No inquiry into mining safety: Ministry – by Carol Mulligan (Sudbury Star – December 4, 2013)

The Sudbury Star is the City of Greater Sudbury’s daily newspaper.

The Ministry of Labour has rejected a call from mining advocates in Sudbury and the North to hold a public inquiry into mining safety, opting instead for a comprehensive review of mining safety in Ontario.

United Steelworkers Local 6500 and a lobby group called MINES (Mining Inquiry Needs Everyone’s Support) will hold a news conference Wednesday to respond to the province’s plan for the review.

USW Local 6500, and later MINES, began calling for a full-blown inquiry in February 2012 after the union’s eight-month investigation in the June 8, 2011, deaths of two men at Vale’s Stobie Mine.

The 200-page report into how Jason Chenier, 35, and Jordan Fram, 26, died contained 165 recommendations, including that an inquiry be held to update mining safety practices. That recommendation prompted the formation of MINES, led by Fram’s mother Wendy Fram, which championed the drive for the inquiry.

Chenier and Fram died after being overrun by 350 tons of muck while working at the 3,000-foot level of Stobie, a day or two after Chenier sent warning emails to Vale about unsafe conditions.

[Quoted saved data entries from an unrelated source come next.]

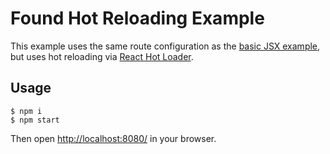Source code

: # Found Hot Reloading Example

This example uses the same route configuration as the [basic JSX example](../basic-jsx), but uses hot reloading via [React Hot Loader](https://gaearon.github.io/react-hot-loader/).

## Usage

```
$ npm i
$ npm start
```

Then open [http://localhost:8080/](http://localhost:8080/) in your browser.

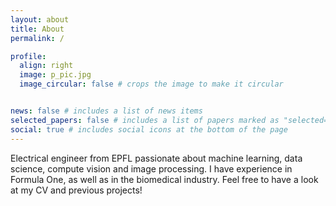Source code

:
 ```yaml
---
layout: about
title: About
permalink: /

profile:
  align: right
  image: p_pic.jpg
  image_circular: false # crops the image to make it circular


news: false # includes a list of news items
selected_papers: false # includes a list of papers marked as "selected={true}"
social: true # includes social icons at the bottom of the page
---
```


Electrical engineer from EPFL passionate about machine learning, data science, compute vision and image processing. I have experience in Formula One, 
as well as in the biomedical industry. Feel free to have a look at my CV and previous projects!
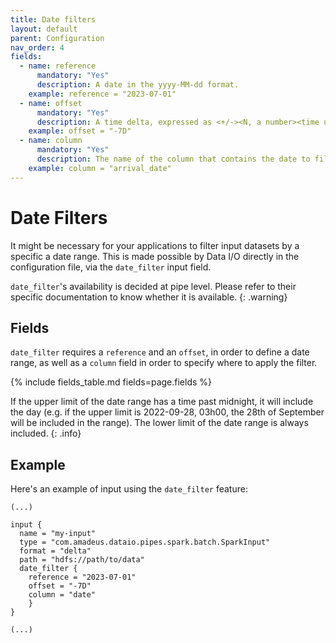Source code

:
 ```yaml
---
title: Date filters
layout: default
parent: Configuration
nav_order: 4
fields:
  - name: reference
      mandatory: "Yes"
      description: A date in the yyyy-MM-dd format.
    example: reference = "2023-07-01"
  - name: offset
      mandatory: "Yes"
      description: A time delta, expressed as <+/-><N, a number><time unit, e.g. D(ays), H(ours)...>
    example: offset = "-7D"
  - name: column
      mandatory: "Yes"
      description: The name of the column that contains the date to filter.
    example: column = "arrival_date"
---
```

# Date Filters

It might be necessary for your applications to filter input datasets by a specific a date range. This is made possible
by Data I/O directly in the configuration file, via the `date_filter` input field.

`date_filter`'s availability is decided at pipe level. Please refer to their specific documentation to know whether it
is available.
{: .warning}

## Fields

`date_filter` requires a `reference` and an `offset`, in order to define a date range, as well as a `column` field in
order to specify where to apply the filter.

{% include fields_table.md fields=page.fields %}

If the upper limit of the date range has a time past midnight, it will include the day (e.g. if the upper limit is 2022-09-28, 03h00, the 28th of September will be included in the range). The lower limit of the date range is always included. 
{: .info}

## Example

Here's an example of input using the `date_filter` feature:

```hocon
(...)

input {
  name = "my-input"
  type = "com.amadeus.dataio.pipes.spark.batch.SparkInput"
  format = "delta"
  path = "hdfs://path/to/data"
  date_filter {
    reference = "2023-07-01"
    offset = "-7D"
    column = "date"
    }
}

(...)
```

Six charges were laid by the Labour ministry against Vale and three against one of its supervisors under the Occupational Health and Safety Act.

In September, Vale was fined more than $1 million, one of the largest in Ontario for health and safety violations, after pleading guilty to three of those charges. Six counts against the company were withdrawn, as were the six charges against the supervisor.

In its guilty plea, Vale acknowledged it failed to take reasonable precautions to prevent the movement of material through an ore pass where hazardous conditions existed. Chenier had warned about excess water at Stobie.
The company also pleaded guilty to failing to take reasonable precautions to maintain drain holes at the 2400-level of Stobie, and to ensure water, slime and other wet material wasn’t dumped into the No. 7 ore pass at the 2600-level of the mine.

Two sources told The Sudbury Star all parties involved in discussions with the province about an inquiry have agreed to a comprehensive mining review.

Phone calls to USW Local 6500 president Rick Bertrand and Wendy Fram were not returned, although Steelworkers issued a news release Tuesday about Wednesday’s news conference.

In it, Bertrand said: “The Ontario government recognizes too many miners have been killed or injured on the job. Now we must ensure meaningful, timely action is taken to improve health and safety in mining.”